BEGIN Study material

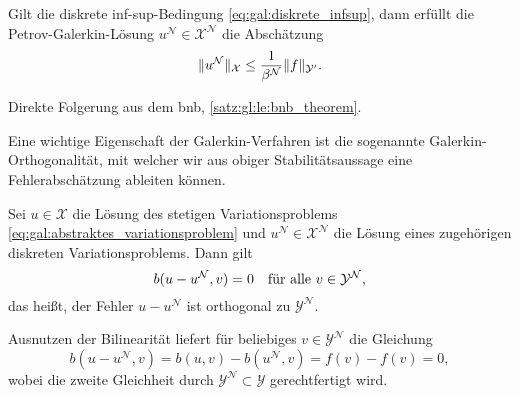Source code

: \begin{Satz}
    \label{satz:gal:stabilitaet}
    Gilt die diskrete inf-sup-Bedingung \cref{eq:gal:diskrete_infsup}, dann erfüllt die Petrov-Galerkin-Lösung $u^{\mathcal N} \in \mathcal X^{\mathcal N}$ die Abschätzung
    \begin{equation}
        \label{eq:gal:statibilitaet}
        \norm{u^{\mathcal N}}_{\mathcal X} \leq \frac{1}{\beta^{\mathcal N}} \norm{f}_{\mathcal Y'}.
    \end{equation}

    \begin{Beweis}
        Direkte Folgerung aus dem \ac{bnb}, \cref{satz:gl:le:bnb_theorem}.
    \end{Beweis}
\end{Satz}

Eine wichtige Eigenschaft der Galerkin-Verfahren ist die sogenannte Galerkin-Orthogonalität, mit welcher wir aus obiger Stabilitätsaussage eine Fehlerabschätzung ableiten können.

\begin{Lemma}
    \label{lemma:gal:galerkin_ortho}
    Sei $u \in \mathcal X$ die Lösung des stetigen Variationsproblems \cref{eq:gal:abstraktes_variationsproblem} und $u^{\mathcal N} \in \mathcal X^{\mathcal N}$ die Lösung eines zugehörigen diskreten Variationsproblems.
    Dann gilt
    \begin{equation}
        \label{eq:gal:galerkin_ortho}
        b(u - u^{\mathcal N}, v) = 0 \quad \fa v \in \mathcal Y^{\mathcal N},
    \end{equation}
    das heißt, der Fehler $u - u^{\mathcal N}$ ist orthogonal zu $\mathcal Y^{\mathcal N}$.

    \begin{Beweis}
        Ausnutzen der Bilinearität liefert für beliebiges $v \in \mathcal Y^{\mathcal N}$ die Gleichung
        \begin{equation}
            b(u - u^{\mathcal N}, v) = b(u, v) - b(u^{\mathcal N}, v) = f(v) - f(v) = 0,
        \end{equation}
        wobei die zweite Gleichheit durch $\mathcal Y^{\mathcal N} \subset \mathcal Y$ gerechtfertigt wird.
    \end{Beweis}
\end{Lemma}

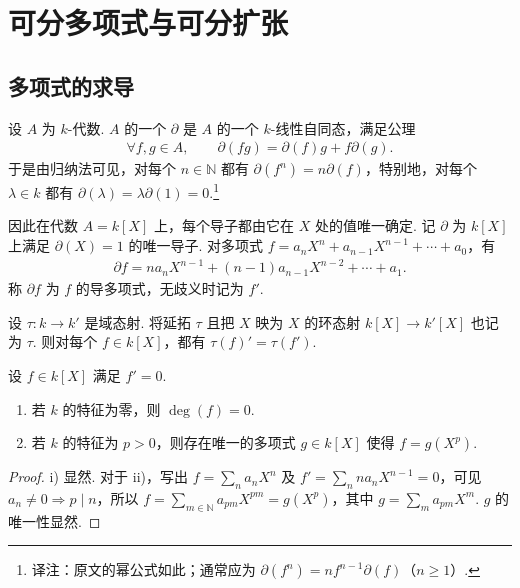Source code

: \section{可分多项式与可分扩张}\label{sec:galois-2-5}
\subsection{多项式的求导}\label{sec:galois-2-5-1}
设 $A$ 为 $k$-代数. $A$ 的一个 $\partial$ 是 $A$ 的一个 $k$-线性自同态，满足公理
\begin{align*}
\forall f,g\in A,\qquad \partial(fg)=\partial(f)g+f\partial(g).
\end{align*}
于是由归纳法可见，对每个 $n\in\mathbb N$ 都有 $\partial(f^n)=n\partial(f)$，特别地，对每个 $\lambda\in k$ 都有 $\partial(\lambda)=\lambda\partial(1)=0$.\footnote{译注：原文的幂公式如此；通常应为 $\partial(f^n)=nf^{n-1}\partial(f)$（$n\geq1$）.}

因此在代数 $A=k[X]$ 上，每个导子都由它在 $X$ 处的值唯一确定. 记 $\partial$ 为 $k[X]$ 上满足 $\partial(X)=1$ 的唯一导子. 对多项式 $f=a_nX^n+a_{n-1}X^{n-1}+\cdots+a_0$，有
\begin{align*}
\partial f=na_nX^{n-1}+(n-1)a_{n-1}X^{n-2}+\cdots+a_1.
\end{align*}
称 $\partial f$ 为 $f$ 的导多项式，无歧义时记为 $f'$.
\begin{remark*}
设 $\tau:k\to k'$ 是域态射. 将延拓 $\tau$ 且把 $X$ 映为 $X$ 的环态射 $k[X]\longrightarrow k'[X]$ 也记为 $\tau$. 则对每个 $f\in k[X]$，都有 $\tau(f)'=\tau(f')$.
\end{remark*}
\begin{lemma*}
设 $f\in k[X]$ 满足 $f'=0$.
\begin{enumerate}[label=\roman*)]
\item 若 $k$ 的特征为零，则 $\deg(f)=0$.
\item 若 $k$ 的特征为 $p>0$，则存在唯一的多项式 $g\in k[X]$ 使得 $f=g(X^p)$.
\end{enumerate}
\end{lemma*}
\begin{proof}
i) 显然. 对于 ii)，写出 $f=\sum_na_nX^n$ 及 $f'=\sum_nna_nX^{n-1}=0$，可见 $a_n\ne0\Rightarrow p\mid n$，所以 $f=\sum_{m\in\mathbb N}a_{pm}X^{pm}=g(X^p)$，其中 $g=\sum_ma_{pm}X^m$. $g$ 的唯一性显然.
\end{proof}
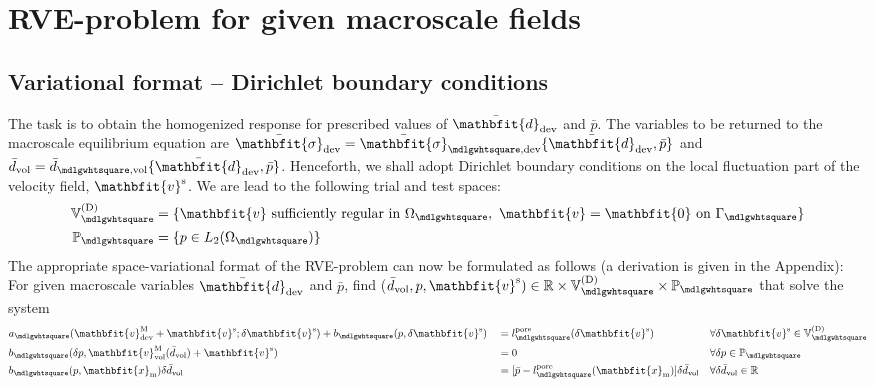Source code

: \documentclass[10pt,a4paper]{article}
\renewcommand{\ta}[1]{\mathbfit{#1}}
\renewcommand{\ts}[1]{\mathbfit{#1}}
\renewcommand{\Box}{\mdlgwhtsquare}
\newcommand{\pore}{\mathrm{pore}}
\begin{document}
\section{RVE-problem for given macroscale fields}\label{sec:rve_problem}


\subsection{Variational format -- Dirichlet boundary conditions}

The task is to obtain the homogenized response for prescribed values of $\bar{\ts d}_\dev$ and $\bar{p}$. The variables to be returned to the macroscale equilibrium equation are $\bar{\ts\sigma}_\dev=\bar{\ts\sigma}_{\Box,\dev}\{\bar{\ts d}_\dev,\bar{p}\}$ and $\bar{d}_\vol=\bar{d}_{\Box,\vol}\{\bar{\ts d}_\dev, \bar{p}\}$. Henceforth, we shall adopt Dirichlet boundary conditions on the local fluctuation part of the velocity field, $\ta{v}^\fluct$. We are lead to the following trial and test spaces:
\begin{align}
    \set V_\Box^{(\Dirichlet)} &= \{\ta{v} \mbox{ sufficiently regular in } \Omega_\Box, \,\, \ta{v}=\ta{0}\,\,\mbox{on}\,\,\Gamma_\Box\}
\label{eq:rve_functions_v}\\
    \set{P}_\Box &= \{p\in L_2(\Omega_\Box)\}
\label{eq:rve_functions_p}
\end{align}
The appropriate space-variational format of the RVE-problem can now be formulated as follows (a derivation is given in the Appendix): For given macroscale variables $\bar{\ts d}_\dev$ and $\bar{p}$,
find ($\bar{d}_\vol,p,\ta{v}^\fluct)\in\set{R}\times\set{V}_\Box^{(\Dirichlet)}\times\set{P}_\Box$ that solve the system
\begin{align}
    \label{eq213a} & a_\Box(\ta{v}^\macro_\dev + \ta{v}^\fluct;\delta \ta{v}^\fluct) +  b_\Box(p,\delta\ta{v}^\fluct)
    && =
    l^\pore_\Box(\delta \ta{v}^\fluct)
    && \forall \delta \ta{v}^\fluct\in\set{V}_\Box^{(\Dirichlet)}
 \\
    \label{eq213b} & b_\Box(\delta p, \ta{v}^\macro_\vol(\bar{d}_\vol)+\ta{v}^\fluct)
    && =
    0
    && \forall \delta p\in\set{P}_\Box
\\
    \label{eq213c} & b_\Box(p,\ta{x}_\mean)\delta\bar{d}_\vol
    && =
    [\bar{p} - l_\Box^\pore(\ta{x}_\mean)]\delta\bar{d}_\vol
    && \forall \delta\bar{d}_\vol  \in \set{R}
\end{align}
\end{document}
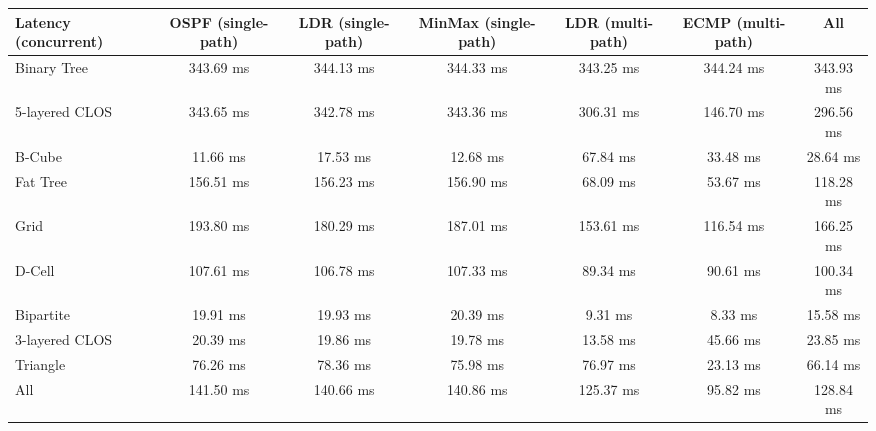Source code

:\begin{tabular}{l|cccccc}
Latency (concurrent) & OSPF (single-path) & LDR (single-path) & MinMax (single-path) & LDR (multi-path) & ECMP (multi-path) & All       \\
\hline
Binary Tree          & 343.69 ms          & 344.13 ms         & 344.33 ms            & 343.25 ms        & 344.24 ms         & 343.93 ms \\
5-layered CLOS       & 343.65 ms          & 342.78 ms         & 343.36 ms            & 306.31 ms        & 146.70 ms         & 296.56 ms \\
B-Cube               & 11.66 ms           & 17.53 ms          & 12.68 ms             & 67.84 ms         & 33.48 ms          & 28.64 ms  \\
Fat Tree             & 156.51 ms          & 156.23 ms         & 156.90 ms            & 68.09 ms         & 53.67 ms          & 118.28 ms \\
Grid                 & 193.80 ms          & 180.29 ms         & 187.01 ms            & 153.61 ms        & 116.54 ms         & 166.25 ms \\
D-Cell               & 107.61 ms          & 106.78 ms         & 107.33 ms            & 89.34 ms         & 90.61 ms          & 100.34 ms \\
Bipartite            & 19.91 ms           & 19.93 ms          & 20.39 ms             & 9.31 ms          & 8.33 ms           & 15.58 ms  \\
3-layered CLOS       & 20.39 ms           & 19.86 ms          & 19.78 ms             & 13.58 ms         & 45.66 ms          & 23.85 ms  \\
Triangle             & 76.26 ms           & 78.36 ms          & 75.98 ms             & 76.97 ms         & 23.13 ms          & 66.14 ms  \\
All                  & 141.50 ms          & 140.66 ms         & 140.86 ms            & 125.37 ms        & 95.82 ms          & 128.84 ms \\
\end{tabular}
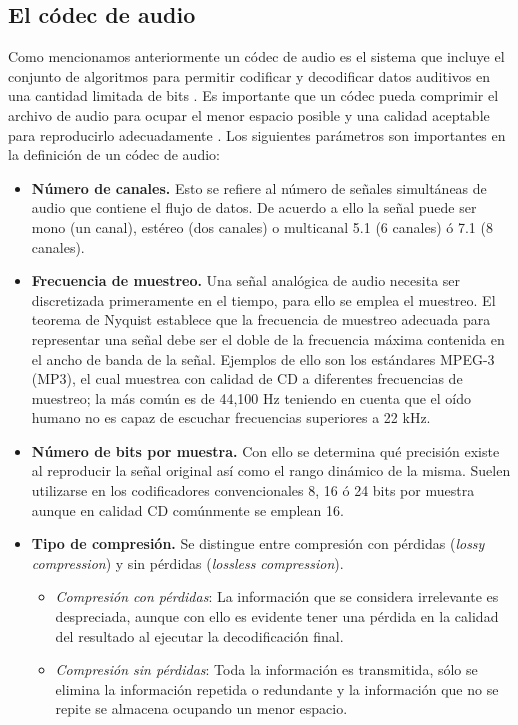 \subsection{El códec de audio}
Como mencionamos anteriormente un códec de audio es el sistema que incluye el conjunto de algoritmos para permitir codificar y decodificar datos auditivos en una cantidad limitada de bits \cite[]{Bosi2003,Painter2000}. Es importante que un códec pueda comprimir el archivo de audio para ocupar el menor espacio posible y una calidad aceptable para reproducirlo adecuadamente \cite[]{Painter2000}. Los siguientes parámetros son importantes en la definición de un códec de audio:
\begin{itemize}
	\item\textbf{Número de canales.} Esto se refiere al número de señales simultáneas de audio que contiene el flujo de datos. De acuerdo a ello la señal puede ser mono (un canal), estéreo (dos canales) o multicanal 5.1 (6 canales) ó 7.1 (8 canales).
	\item\textbf{Frecuencia de muestreo.} Una señal analógica de audio necesita ser discretizada primeramente en el tiempo, para ello se emplea el muestreo. El teorema de Nyquist establece que la frecuencia de muestreo adecuada para representar una señal debe ser el doble de la frecuencia máxima contenida en el ancho de banda de la señal. Ejemplos de ello son los estándares MPEG-3 (MP3), el cual muestrea con calidad de CD a diferentes frecuencias de muestreo; la más común es de 44,100 Hz teniendo en cuenta que el oído humano no es capaz de escuchar frecuencias superiores a 22 kHz.
	\item\textbf{Número de bits por muestra.} Con ello se determina qué precisión existe al reproducir la señal original así como el rango dinámico de la misma. Suelen utilizarse en los codificadores convencionales 8, 16 ó 24 bits por muestra aunque en calidad CD comúnmente se emplean 16. 
	\item\textbf{Tipo de compresión.} Se distingue entre compresión con pérdidas (\emph{lossy compression}) y sin pérdidas (\emph{lossless compression}).
		\begin{itemize}
		\item \emph{Compresión con pérdidas}: La información que se considera irrelevante es despreciada, aunque con ello es evidente 					tener una pérdida en la calidad del resultado al ejecutar la decodificación final.		
		\item \emph{Compresión sin pérdidas}: Toda la información es transmitida, sólo se elimina la información repetida o redundante y la 								información que no se repite se almacena ocupando un menor espacio.
		\end{itemize}
		

\end{itemize}
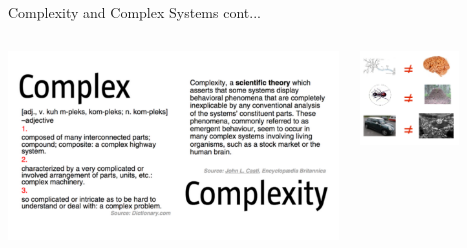 \documentclass{beamer}
\begin{document}
\begin{frame}{Complexity and Complex Systems cont...}
\begin{columns}
	\begin{column}{0.65\textwidth}
		\begin{center}
			\includegraphics[width=1.0\textwidth]{images/complexity.png}
		\end{center}
		
	\end{column}
	\begin{column}{0.45\textwidth} 
		\begin{center}
			\includegraphics[width=0.65\textwidth]{images/systemcomponents.png}
		\end{center}
	\end{column}
\end{columns}
\end{frame}
\end{document}
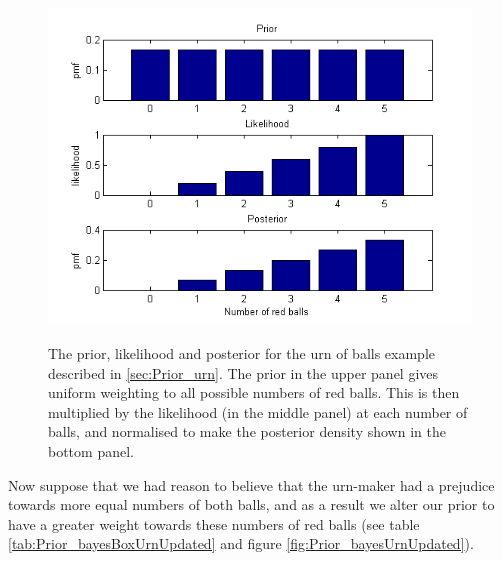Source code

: \documentclass[11pt,fullpage]{book}
\begin{document}
\begin{figure}
\centering
\scalebox{0.75} 
{\includegraphics{Prior_urnStacked.png}}
\caption{The prior, likelihood and posterior for the urn of balls example described in \ref{sec:Prior_urn}. The prior in the upper panel gives uniform weighting to all possible numbers of red balls. This is then multiplied by the likelihood (in the middle panel) at each number of balls, and normalised to make the posterior density shown in the bottom panel.}\label{fig:Prior_urnStacked}
\end{figure}

Now suppose that we had reason to believe that the urn-maker had a prejudice towards more equal numbers of both balls, and as a result we alter our prior to have a greater weight towards these numbers of red balls (see table \ref{tab:Prior_bayesBoxUrnUpdated} and figure \ref{fig:Prior_bayesUrnUpdated}).
\end{document}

END Study material

§ What the task requires: Begin at the first line of the records and please reproduce every line exactly through the one containing "0 \quad \fa", leaving all pictures out.

§ Exercise output:
Source code

: \begin{Satz}
    \label{satz:gal:stabilitaet}
    Gilt die diskrete inf-sup-Bedingung \cref{eq:gal:diskrete_infsup}, dann erfüllt die Petrov-Galerkin-Lösung $u^{\mathcal N} \in \mathcal X^{\mathcal N}$ die Abschätzung
    \begin{equation}
        \label{eq:gal:statibilitaet}
        \norm{u^{\mathcal N}}_{\mathcal X} \leq \frac{1}{\beta^{\mathcal N}} \norm{f}_{\mathcal Y'}.
    \end{equation}

    \begin{Beweis}
        Direkte Folgerung aus dem \ac{bnb}, \cref{satz:gl:le:bnb_theorem}.
    \end{Beweis}
\end{Satz}

Eine wichtige Eigenschaft der Galerkin-Verfahren ist die sogenannte Galerkin-Orthogonalität, mit welcher wir aus obiger Stabilitätsaussage eine Fehlerabschätzung ableiten können.

\begin{Lemma}
    \label{lemma:gal:galerkin_ortho}
    Sei $u \in \mathcal X$ die Lösung des stetigen Variationsproblems \cref{eq:gal:abstraktes_variationsproblem} und $u^{\mathcal N} \in \mathcal X^{\mathcal N}$ die Lösung eines zugehörigen diskreten Variationsproblems.
    Dann gilt
    \begin{equation}
        \label{eq:gal:galerkin_ortho}
        b(u - u^{\mathcal N}, v) = 0 \quad \fa v \in \mathcal Y^{\mathcal N},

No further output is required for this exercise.